(Try it) From the records beneath, determine how many lines contain "lstinline" and report only that figure.

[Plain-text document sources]
- - -
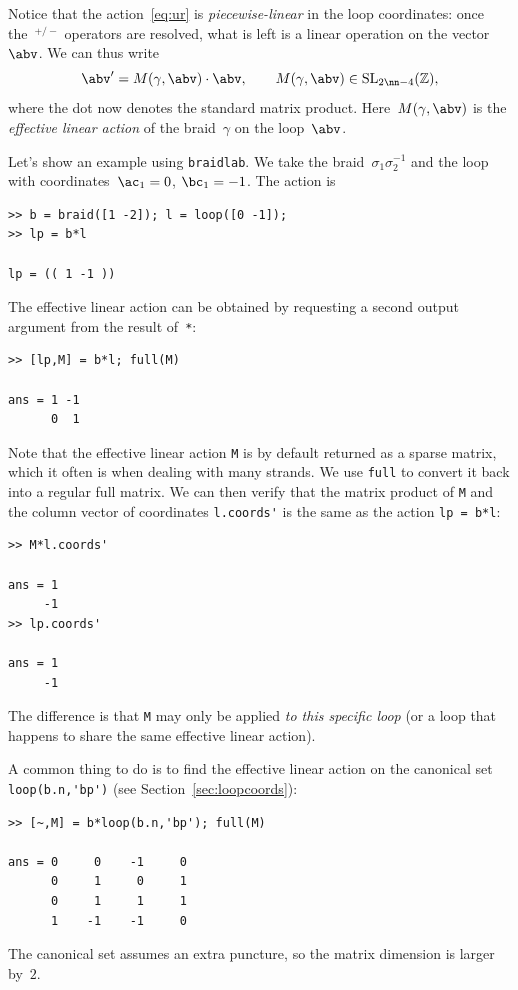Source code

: \documentclass[12pt]{article}
\newcommand{\braidlab}{\texttt{braidlab}}%
\newcommand{\braid}{\texttt{braid}}%
\newcommand{\loopc}{\texttt{loop}}%
\begin{document}
Notice that the action~\eqref{eq:ur} is \emph{piecewise-linear} in the loop
coordinates: once the~${}^{+/-}$ operators are resolved, what is left is a
linear operation on the vector~$\abv$.  We can thus write
\begin{equation}
  \abv' = M(\gamma,\abv)\cdot\abv,
  \qquad
  M(\gamma,\abv) \in \mathrm{SL}_{2\nn-4}(\mathbb{Z}),
\end{equation}
where the dot now denotes the standard matrix product.  Here~$M(\gamma,\abv)$
is the \emph{effective linear action} of the braid~$\gamma$ on the
loop~$\abv$.

\index{braid class@\braid\ class!action on \loopc\ (\lstinline{*})|(}%
Let's show an example using \braidlab.  We take the
braid~$\sigma_1\sigma_2^{-1}$ and the loop with coordinates~$\ac_1=0$,
$\bc_1=-1$.  The action is
\begin{lstlisting}[frame=single,framerule=0pt]
>> b = braid([1 -2]); l = loop([0 -1]);
>> lp = b*l

lp = (( 1 -1 ))
\end{lstlisting}
The effective linear action can be obtained by requesting a second output
argument from the result of~\lstinline{*}:
\begin{lstlisting}[frame=single,framerule=0pt]
>> [lp,M] = b*l; full(M)

ans = 1 -1
      0  1
\end{lstlisting}
Note that the effective linear action \lstinline{M} is by default returned as
a sparse matrix, %
%
which it often is when dealing with many strands.  We use \lstinline{full} %
%
to convert it back into a regular full matrix.  We can then verify that the
matrix product of \lstinline{M} and the column vector of coordinates
\lstinline{l.coords'} is the same as the action \lstinline{lp = b*l}:
\begin{lstlisting}[frame=single,framerule=0pt]
>> M*l.coords'

ans = 1
     -1
>> lp.coords'

ans = 1
     -1
\end{lstlisting}
The difference is that \lstinline{M} may only be applied \emph{to this
  specific loop} (or a loop that happens to share the same effective linear
action).

A common thing to do is to find the effective linear action on the canonical
set \lstinline{loop(b.n,'bp')} (see Section~\ref{sec:loopcoords}):
\begin{lstlisting}[frame=single,framerule=0pt]
>> [~,M] = b*loop(b.n,'bp'); full(M)

ans = 0     0    -1     0
      0     1     0     1
      0     1     1     1
      1    -1    -1     0
\end{lstlisting}
The canonical set assumes an extra puncture, so the matrix dimension is larger
by~$2$.
\end{document}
- - -
(Answer space) 8